The Tunisian opposition leader said his country is proud of pioneering change in the Islamic world and that no regime in the Arabic world will remain unshaken by the winds of change from now on. “The fire of the revolution in Tunisia will shake all the dictatorships in the Arabic world. It is impossible for the winds of the change to stop particularly after the regime change in Egypt. This big quake will unseat many dictators. It seems that the fruits are ripe and the harvest season is to begin soon. A very big change is likely to take place in Libya, too.”
Upon a question, Ghannouchi said he could take part in the interim government in Tunisia and his party will run in the first elections in the country.
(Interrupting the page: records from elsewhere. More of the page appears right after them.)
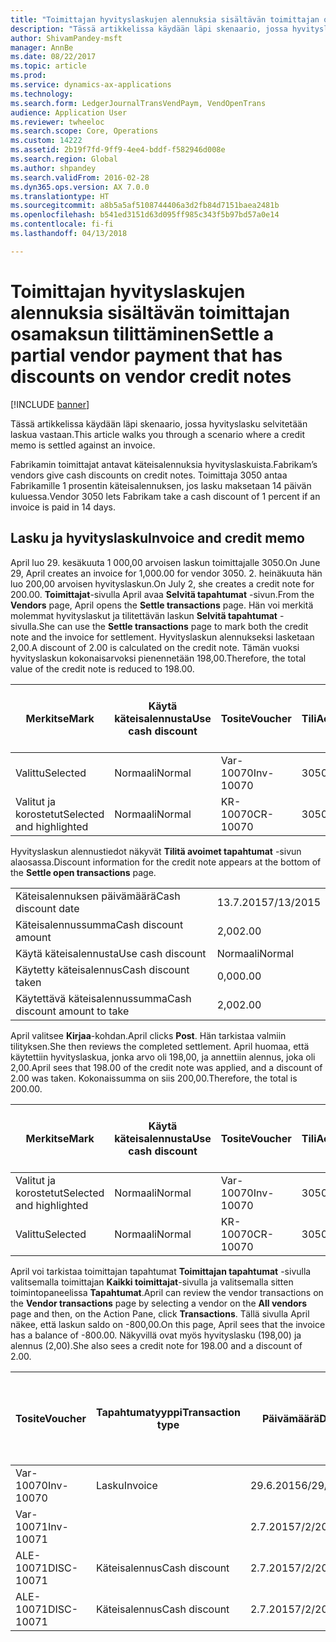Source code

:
 ```yaml
---
title: "Toimittajan hyvityslaskujen alennuksia sisältävän toimittajan osamaksun tilittäminen"
description: "Tässä artikkelissa käydään läpi skenaario, jossa hyvityslasku selvitetään laskua vastaan."
author: ShivamPandey-msft
manager: AnnBe
ms.date: 08/22/2017
ms.topic: article
ms.prod: 
ms.service: dynamics-ax-applications
ms.technology: 
ms.search.form: LedgerJournalTransVendPaym, VendOpenTrans
audience: Application User
ms.reviewer: twheeloc
ms.search.scope: Core, Operations
ms.custom: 14222
ms.assetid: 2b19f7fd-9ff9-4ee4-bddf-f582946d008e
ms.search.region: Global
ms.author: shpandey
ms.search.validFrom: 2016-02-28
ms.dyn365.ops.version: AX 7.0.0
ms.translationtype: HT
ms.sourcegitcommit: a8b5a5af5108744406a3d2fb84d7151baea2481b
ms.openlocfilehash: b541ed3151d63d095ff985c343f5b97bd57a0e14
ms.contentlocale: fi-fi
ms.lasthandoff: 04/13/2018

---
```


# <a name="settle-a-partial-vendor-payment-that-has-discounts-on-vendor-credit-notes"></a><span data-ttu-id="a2e76-103">Toimittajan hyvityslaskujen alennuksia sisältävän toimittajan osamaksun tilittäminen</span><span class="sxs-lookup"><span data-stu-id="a2e76-103">Settle a partial vendor payment that has discounts on vendor credit notes</span></span>

[!INCLUDE [banner](../includes/banner.md)]

<span data-ttu-id="a2e76-104">Tässä artikkelissa käydään läpi skenaario, jossa hyvityslasku selvitetään laskua vastaan.</span><span class="sxs-lookup"><span data-stu-id="a2e76-104">This article walks you through a scenario where a credit memo is settled against an invoice.</span></span>

<span data-ttu-id="a2e76-105">Fabrikamin toimittajat antavat käteisalennuksia hyvityslaskuista.</span><span class="sxs-lookup"><span data-stu-id="a2e76-105">Fabrikam’s vendors give cash discounts on credit notes.</span></span> <span data-ttu-id="a2e76-106">Toimittaja 3050 antaa Fabrikamille 1 prosentin käteisalennuksen, jos lasku maksetaan 14 päivän kuluessa.</span><span class="sxs-lookup"><span data-stu-id="a2e76-106">Vendor 3050 lets Fabrikam take a cash discount of 1 percent if an invoice is paid in 14 days.</span></span>

## <a name="invoice-and-credit-memo"></a><span data-ttu-id="a2e76-107">Lasku ja hyvityslasku</span><span class="sxs-lookup"><span data-stu-id="a2e76-107">Invoice and credit memo</span></span>
<span data-ttu-id="a2e76-108">April luo 29. kesäkuuta 1 000,00 arvoisen laskun toimittajalle 3050.</span><span class="sxs-lookup"><span data-stu-id="a2e76-108">On June 29, April creates an invoice for 1,000.00 for vendor 3050.</span></span> <span data-ttu-id="a2e76-109">2. heinäkuuta hän luo 200,00 arvoisen hyvityslaskun.</span><span class="sxs-lookup"><span data-stu-id="a2e76-109">On July 2, she creates a credit note for 200.00.</span></span> <span data-ttu-id="a2e76-110">**Toimittajat**-sivulla April avaa **Selvitä tapahtumat** -sivun.</span><span class="sxs-lookup"><span data-stu-id="a2e76-110">From the **Vendors** page, April opens the **Settle transactions** page.</span></span> <span data-ttu-id="a2e76-111">Hän voi merkitä molemmat hyvityslaskut ja tilitettävän laskun **Selvitä tapahtumat** -sivulla.</span><span class="sxs-lookup"><span data-stu-id="a2e76-111">She can use the **Settle transactions** page to mark both the credit note and the invoice for settlement.</span></span> <span data-ttu-id="a2e76-112">Hyvityslaskun alennukseksi lasketaan 2,00.</span><span class="sxs-lookup"><span data-stu-id="a2e76-112">A discount of 2.00 is calculated on the credit note.</span></span> <span data-ttu-id="a2e76-113">Tämän vuoksi hyvityslaskun kokonaisarvoksi pienennetään 198,00.</span><span class="sxs-lookup"><span data-stu-id="a2e76-113">Therefore, the total value of the credit note is reduced to 198.00.</span></span>

| <span data-ttu-id="a2e76-114">Merkitse</span><span class="sxs-lookup"><span data-stu-id="a2e76-114">Mark</span></span>                     | <span data-ttu-id="a2e76-115">Käytä käteisalennusta</span><span class="sxs-lookup"><span data-stu-id="a2e76-115">Use cash discount</span></span> | <span data-ttu-id="a2e76-116">Tosite</span><span class="sxs-lookup"><span data-stu-id="a2e76-116">Voucher</span></span>   | <span data-ttu-id="a2e76-117">Tili</span><span class="sxs-lookup"><span data-stu-id="a2e76-117">Account</span></span> | <span data-ttu-id="a2e76-118">Päivämäärä</span><span class="sxs-lookup"><span data-stu-id="a2e76-118">Date</span></span>      | <span data-ttu-id="a2e76-119">Eräpäivä</span><span class="sxs-lookup"><span data-stu-id="a2e76-119">Due date</span></span>  | <span data-ttu-id="a2e76-120">Lasku</span><span class="sxs-lookup"><span data-stu-id="a2e76-120">Invoice</span></span> | <span data-ttu-id="a2e76-121">Summa tapahtuman valuuttana</span><span class="sxs-lookup"><span data-stu-id="a2e76-121">Amount in transaction currency</span></span> | <span data-ttu-id="a2e76-122">Valuutta</span><span class="sxs-lookup"><span data-stu-id="a2e76-122">Currency</span></span> | <span data-ttu-id="a2e76-123">Täsmäytettävä summa</span><span class="sxs-lookup"><span data-stu-id="a2e76-123">Amount to settle</span></span> |
|--------------------------|-------------------|-----------|---------|-----------|-----------|---------|--------------------------------|----------|------------------|
| <span data-ttu-id="a2e76-124">Valittu</span><span class="sxs-lookup"><span data-stu-id="a2e76-124">Selected</span></span>                 | <span data-ttu-id="a2e76-125">Normaali</span><span class="sxs-lookup"><span data-stu-id="a2e76-125">Normal</span></span>            | <span data-ttu-id="a2e76-126">Var-10070</span><span class="sxs-lookup"><span data-stu-id="a2e76-126">Inv-10070</span></span> | <span data-ttu-id="a2e76-127">3050</span><span class="sxs-lookup"><span data-stu-id="a2e76-127">3050</span></span>    | <span data-ttu-id="a2e76-128">29.6.2015</span><span class="sxs-lookup"><span data-stu-id="a2e76-128">6/29/2015</span></span> | <span data-ttu-id="a2e76-129">29.7.2015</span><span class="sxs-lookup"><span data-stu-id="a2e76-129">7/29/2015</span></span> | <span data-ttu-id="a2e76-130">10070</span><span class="sxs-lookup"><span data-stu-id="a2e76-130">10070</span></span>   | <span data-ttu-id="a2e76-131">-1 000,00</span><span class="sxs-lookup"><span data-stu-id="a2e76-131">-1,000.00</span></span>                      | <span data-ttu-id="a2e76-132">USD</span><span class="sxs-lookup"><span data-stu-id="a2e76-132">USD</span></span>      | <span data-ttu-id="a2e76-133">-990,00</span><span class="sxs-lookup"><span data-stu-id="a2e76-133">-990.00</span></span>          |
| <span data-ttu-id="a2e76-134">Valitut ja korostetut</span><span class="sxs-lookup"><span data-stu-id="a2e76-134">Selected and highlighted</span></span> | <span data-ttu-id="a2e76-135">Normaali</span><span class="sxs-lookup"><span data-stu-id="a2e76-135">Normal</span></span>            | <span data-ttu-id="a2e76-136">KR-10070</span><span class="sxs-lookup"><span data-stu-id="a2e76-136">CR-10070</span></span>  | <span data-ttu-id="a2e76-137">3050</span><span class="sxs-lookup"><span data-stu-id="a2e76-137">3050</span></span>    | <span data-ttu-id="a2e76-138">2.7.2015</span><span class="sxs-lookup"><span data-stu-id="a2e76-138">7/2/2015</span></span>  | <span data-ttu-id="a2e76-139">29.7.2015</span><span class="sxs-lookup"><span data-stu-id="a2e76-139">7/29/2015</span></span> |         | <span data-ttu-id="a2e76-140">200,00</span><span class="sxs-lookup"><span data-stu-id="a2e76-140">200.00</span></span>                         | <span data-ttu-id="a2e76-141">USD</span><span class="sxs-lookup"><span data-stu-id="a2e76-141">USD</span></span>      | <span data-ttu-id="a2e76-142">198,00</span><span class="sxs-lookup"><span data-stu-id="a2e76-142">198.00</span></span>           |

<span data-ttu-id="a2e76-143">Hyvityslaskun alennustiedot näkyvät **Tilitä avoimet tapahtumat** -sivun alaosassa.</span><span class="sxs-lookup"><span data-stu-id="a2e76-143">Discount information for the credit note appears at the bottom of the **Settle open transactions** page.</span></span>

|                              |           |
|------------------------------|-----------|
| <span data-ttu-id="a2e76-144">Käteisalennuksen päivämäärä</span><span class="sxs-lookup"><span data-stu-id="a2e76-144">Cash discount date</span></span>           | <span data-ttu-id="a2e76-145">13.7.2015</span><span class="sxs-lookup"><span data-stu-id="a2e76-145">7/13/2015</span></span> |
| <span data-ttu-id="a2e76-146">Käteisalennussumma</span><span class="sxs-lookup"><span data-stu-id="a2e76-146">Cash discount amount</span></span>         | <span data-ttu-id="a2e76-147">2,00</span><span class="sxs-lookup"><span data-stu-id="a2e76-147">2.00</span></span>      |
| <span data-ttu-id="a2e76-148">Käytä käteisalennusta</span><span class="sxs-lookup"><span data-stu-id="a2e76-148">Use cash discount</span></span>            | <span data-ttu-id="a2e76-149">Normaali</span><span class="sxs-lookup"><span data-stu-id="a2e76-149">Normal</span></span>    |
| <span data-ttu-id="a2e76-150">Käytetty käteisalennus</span><span class="sxs-lookup"><span data-stu-id="a2e76-150">Cash discount taken</span></span>          | <span data-ttu-id="a2e76-151">0,00</span><span class="sxs-lookup"><span data-stu-id="a2e76-151">0.00</span></span>      |
| <span data-ttu-id="a2e76-152">Käytettävä käteisalennussumma</span><span class="sxs-lookup"><span data-stu-id="a2e76-152">Cash discount amount to take</span></span> | <span data-ttu-id="a2e76-153">2,00</span><span class="sxs-lookup"><span data-stu-id="a2e76-153">2.00</span></span>      |

<span data-ttu-id="a2e76-154">April valitsee **Kirjaa**-kohdan.</span><span class="sxs-lookup"><span data-stu-id="a2e76-154">April clicks **Post**.</span></span> <span data-ttu-id="a2e76-155">Hän tarkistaa valmiin tilityksen.</span><span class="sxs-lookup"><span data-stu-id="a2e76-155">She then reviews the completed settlement.</span></span> <span data-ttu-id="a2e76-156">April huomaa, että käytettiin hyvityslaskua, jonka arvo oli 198,00, ja annettiin alennus, joka oli 2,00.</span><span class="sxs-lookup"><span data-stu-id="a2e76-156">April sees that 198.00 of the credit note was applied, and a discount of 2.00 was taken.</span></span> <span data-ttu-id="a2e76-157">Kokonaissumma on siis 200,00.</span><span class="sxs-lookup"><span data-stu-id="a2e76-157">Therefore, the total is 200.00.</span></span>

| <span data-ttu-id="a2e76-158">Merkitse</span><span class="sxs-lookup"><span data-stu-id="a2e76-158">Mark</span></span>                     | <span data-ttu-id="a2e76-159">Käytä käteisalennusta</span><span class="sxs-lookup"><span data-stu-id="a2e76-159">Use cash discount</span></span> | <span data-ttu-id="a2e76-160">Tosite</span><span class="sxs-lookup"><span data-stu-id="a2e76-160">Voucher</span></span>   | <span data-ttu-id="a2e76-161">Tili</span><span class="sxs-lookup"><span data-stu-id="a2e76-161">Account</span></span> | <span data-ttu-id="a2e76-162">Päivämäärä</span><span class="sxs-lookup"><span data-stu-id="a2e76-162">Date</span></span>      | <span data-ttu-id="a2e76-163">Eräpäivä</span><span class="sxs-lookup"><span data-stu-id="a2e76-163">Due date</span></span>  | <span data-ttu-id="a2e76-164">Lasku</span><span class="sxs-lookup"><span data-stu-id="a2e76-164">Invoice</span></span>  | <span data-ttu-id="a2e76-165">Summa tapahtuman valuuttana</span><span class="sxs-lookup"><span data-stu-id="a2e76-165">Amount in transaction currency</span></span> | <span data-ttu-id="a2e76-166">Valuutta</span><span class="sxs-lookup"><span data-stu-id="a2e76-166">Currency</span></span> | <span data-ttu-id="a2e76-167">Täsmäytettävä summa</span><span class="sxs-lookup"><span data-stu-id="a2e76-167">Amount to settle</span></span> |
|--------------------------|-------------------|-----------|---------|-----------|-----------|----------|--------------------------------|----------|------------------|
| <span data-ttu-id="a2e76-168">Valitut ja korostetut</span><span class="sxs-lookup"><span data-stu-id="a2e76-168">Selected and highlighted</span></span> | <span data-ttu-id="a2e76-169">Normaali</span><span class="sxs-lookup"><span data-stu-id="a2e76-169">Normal</span></span>            | <span data-ttu-id="a2e76-170">Var-10070</span><span class="sxs-lookup"><span data-stu-id="a2e76-170">Inv-10070</span></span> | <span data-ttu-id="a2e76-171">3050</span><span class="sxs-lookup"><span data-stu-id="a2e76-171">3050</span></span>    | <span data-ttu-id="a2e76-172">29.6.2015</span><span class="sxs-lookup"><span data-stu-id="a2e76-172">6/29/2015</span></span> | <span data-ttu-id="a2e76-173">29.7.2015</span><span class="sxs-lookup"><span data-stu-id="a2e76-173">7/29/2015</span></span> | <span data-ttu-id="a2e76-174">10070</span><span class="sxs-lookup"><span data-stu-id="a2e76-174">10070</span></span>    | <span data-ttu-id="a2e76-175">-1 000,00</span><span class="sxs-lookup"><span data-stu-id="a2e76-175">-1,000.00</span></span>                      | <span data-ttu-id="a2e76-176">USD</span><span class="sxs-lookup"><span data-stu-id="a2e76-176">USD</span></span>      | <span data-ttu-id="a2e76-177">-200,00</span><span class="sxs-lookup"><span data-stu-id="a2e76-177">-200.00</span></span>          |
| <span data-ttu-id="a2e76-178">Valittu</span><span class="sxs-lookup"><span data-stu-id="a2e76-178">Selected</span></span>                 | <span data-ttu-id="a2e76-179">Normaali</span><span class="sxs-lookup"><span data-stu-id="a2e76-179">Normal</span></span>            | <span data-ttu-id="a2e76-180">KR-10070</span><span class="sxs-lookup"><span data-stu-id="a2e76-180">CR-10070</span></span>  | <span data-ttu-id="a2e76-181">3050</span><span class="sxs-lookup"><span data-stu-id="a2e76-181">3050</span></span>    | <span data-ttu-id="a2e76-182">2.7.2015</span><span class="sxs-lookup"><span data-stu-id="a2e76-182">7/2/2015</span></span>  | <span data-ttu-id="a2e76-183">29.7.2015</span><span class="sxs-lookup"><span data-stu-id="a2e76-183">7/29/2015</span></span> | <span data-ttu-id="a2e76-184">KR-10070</span><span class="sxs-lookup"><span data-stu-id="a2e76-184">CR-10070</span></span> | <span data-ttu-id="a2e76-185">200,00</span><span class="sxs-lookup"><span data-stu-id="a2e76-185">200.00</span></span>                         | <span data-ttu-id="a2e76-186">USD</span><span class="sxs-lookup"><span data-stu-id="a2e76-186">USD</span></span>      | <span data-ttu-id="a2e76-187">198,00</span><span class="sxs-lookup"><span data-stu-id="a2e76-187">198.00</span></span>           |

<span data-ttu-id="a2e76-188">April voi tarkistaa toimittajan tapahtumat **Toimittajan tapahtumat** -sivulla valitsemalla toimittajan **Kaikki toimittajat**-sivulla ja valitsemalla sitten toimintopaneelissa **Tapahtumat**.</span><span class="sxs-lookup"><span data-stu-id="a2e76-188">April can review the vendor transactions on the **Vendor transactions** page by selecting a vendor on the **All vendors** page and then, on the Action Pane, click **Transactions**.</span></span> <span data-ttu-id="a2e76-189">Tällä sivulla April näkee, että laskun saldo on -800,00.</span><span class="sxs-lookup"><span data-stu-id="a2e76-189">On this page, April sees that the invoice has a balance of -800.00.</span></span> <span data-ttu-id="a2e76-190">Näkyvillä ovat myös hyvityslasku (198,00) ja alennus (2,00).</span><span class="sxs-lookup"><span data-stu-id="a2e76-190">She also sees a credit note for 198.00 and a discount of 2.00.</span></span>

| <span data-ttu-id="a2e76-191">Tosite</span><span class="sxs-lookup"><span data-stu-id="a2e76-191">Voucher</span></span>    | <span data-ttu-id="a2e76-192">Tapahtumatyyppi</span><span class="sxs-lookup"><span data-stu-id="a2e76-192">Transaction type</span></span> | <span data-ttu-id="a2e76-193">Päivämäärä</span><span class="sxs-lookup"><span data-stu-id="a2e76-193">Date</span></span>      | <span data-ttu-id="a2e76-194">Lasku</span><span class="sxs-lookup"><span data-stu-id="a2e76-194">Invoice</span></span> | <span data-ttu-id="a2e76-195">Summa tapahtuman valuuttana debet</span><span class="sxs-lookup"><span data-stu-id="a2e76-195">Amount in transaction currency debit</span></span> | <span data-ttu-id="a2e76-196">Summa tapahtuman valuuttana kredit</span><span class="sxs-lookup"><span data-stu-id="a2e76-196">Amount in transaction currency credit</span></span> | <span data-ttu-id="a2e76-197">Saldo</span><span class="sxs-lookup"><span data-stu-id="a2e76-197">Balance</span></span> | <span data-ttu-id="a2e76-198">Valuutta</span><span class="sxs-lookup"><span data-stu-id="a2e76-198">Currency</span></span> |
|------------|------------------|-----------|---------|--------------------------------------|---------------------------------------|---------|----------|
| <span data-ttu-id="a2e76-199">Var-10070</span><span class="sxs-lookup"><span data-stu-id="a2e76-199">Inv-10070</span></span>  | <span data-ttu-id="a2e76-200">Lasku</span><span class="sxs-lookup"><span data-stu-id="a2e76-200">Invoice</span></span>          | <span data-ttu-id="a2e76-201">29.6.2015</span><span class="sxs-lookup"><span data-stu-id="a2e76-201">6/29/2015</span></span> | <span data-ttu-id="a2e76-202">10070</span><span class="sxs-lookup"><span data-stu-id="a2e76-202">10070</span></span>   |                                      | <span data-ttu-id="a2e76-203">1 000,00</span><span class="sxs-lookup"><span data-stu-id="a2e76-203">1,000.00</span></span>                              | <span data-ttu-id="a2e76-204">-800,00</span><span class="sxs-lookup"><span data-stu-id="a2e76-204">-800.00</span></span> | <span data-ttu-id="a2e76-205">USD</span><span class="sxs-lookup"><span data-stu-id="a2e76-205">USD</span></span>      |
| <span data-ttu-id="a2e76-206">Var-10071</span><span class="sxs-lookup"><span data-stu-id="a2e76-206">Inv-10071</span></span>  |                  | <span data-ttu-id="a2e76-207">2.7.2015</span><span class="sxs-lookup"><span data-stu-id="a2e76-207">7/2/2015</span></span>  | <span data-ttu-id="a2e76-208">CR10071</span><span class="sxs-lookup"><span data-stu-id="a2e76-208">CR10071</span></span> | <span data-ttu-id="a2e76-209">200,00</span><span class="sxs-lookup"><span data-stu-id="a2e76-209">200.00</span></span>                               |                                       | <span data-ttu-id="a2e76-210">0,00</span><span class="sxs-lookup"><span data-stu-id="a2e76-210">0.00</span></span>    | <span data-ttu-id="a2e76-211">USD</span><span class="sxs-lookup"><span data-stu-id="a2e76-211">USD</span></span>      |
| <span data-ttu-id="a2e76-212">ALE-10071</span><span class="sxs-lookup"><span data-stu-id="a2e76-212">DISC-10071</span></span> |  <span data-ttu-id="a2e76-213">Käteisalennus</span><span class="sxs-lookup"><span data-stu-id="a2e76-213">Cash discount</span></span>   | <span data-ttu-id="a2e76-214">2.7.2015</span><span class="sxs-lookup"><span data-stu-id="a2e76-214">7/2/2015</span></span>  |         | <span data-ttu-id="a2e76-215">2,00</span><span class="sxs-lookup"><span data-stu-id="a2e76-215">2.00</span></span>                                 |                                       | <span data-ttu-id="a2e76-216">0,00</span><span class="sxs-lookup"><span data-stu-id="a2e76-216">0.00</span></span>    | <span data-ttu-id="a2e76-217">USD</span><span class="sxs-lookup"><span data-stu-id="a2e76-217">USD</span></span>      |
| <span data-ttu-id="a2e76-218">ALE-10071</span><span class="sxs-lookup"><span data-stu-id="a2e76-218">DISC-10071</span></span> |  <span data-ttu-id="a2e76-219">Käteisalennus</span><span class="sxs-lookup"><span data-stu-id="a2e76-219">Cash discount</span></span>   | <span data-ttu-id="a2e76-220">2.7.2015</span><span class="sxs-lookup"><span data-stu-id="a2e76-220">7/2/2015</span></span>  |         |                                      | <span data-ttu-id="a2e76-221">2,00</span><span class="sxs-lookup"><span data-stu-id="a2e76-221">2.00</span></span>                                  | <span data-ttu-id="a2e76-222">0,00</span><span class="sxs-lookup"><span data-stu-id="a2e76-222">0.00</span></span>    | <span data-ttu-id="a2e76-223">USD</span><span class="sxs-lookup"><span data-stu-id="a2e76-223">USD</span></span>      |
Ghannouchi also said his party has no fears about a military intervention as he added: “The military has no experience about ruling the country in the history of Tunisia. It is small army and played a significant role in the revolution. We welcomed the Tunisian army with love because the military resisted against the dictator’s order to open fire on the public. The military still plays a big role in the prevention of the conflicts which are aimed by the supporters of the dictator regime.”
“We learn much from Turkey’s experience
When asked: “What kind of a contribution can the Turkish government make to Tunisia?” Ghannouchi said: “Turkey’s experience gives significant inspiration to the Arabic world. The developments in Turkey are the best contribution that can be made to the Arabic world. We particularly learn much about how Islam and modernity can be reconciled from Turkey’s case. Turkey is a very good example in reconciling modernity with Islam.”
To another question asking about a possible United States interference in Libya, Ghannouchi said: “We never approve of any outside intervention that will meddle in the domestic affairs of the Arabic world. No outside intervention has brought good to any country. Libya will solve its problems on its own. The cases of Iraq and Afghanistan are obvious. A possible United States’ intervention in Libya will bring the United States’ own end.”
With regard to claims that the United States has got rid of a Tunisian leader who no longer works for its interest, he explained: “This is exactly incorrect. The Tunisian youth have made the revolution. The United States wants to claim this revolution in cheap way. The revolutions in both Tunisia and Egypt have been made despite the objection of the international powers. Europe and the United States supported the dictators in the Arab world until the moment they were overthrown by the public. When the public overthrew the dictators, Europe and the United States just showed no interest in them. The plane of ousted Tunisian leader Zeynel Abidin Ben Ali flew over Europe for seven hours and no European country wanted to open their arms to him. Why do we downplay our own people and elevate the United States as if we cannot make a revolution in our country and it can only be made by the will of the United States. The United States is not a god in our culture. The people are resisting in the region and they are holding demonstrations against dictators. Why do we downplay their power and relate all the results with the United States?”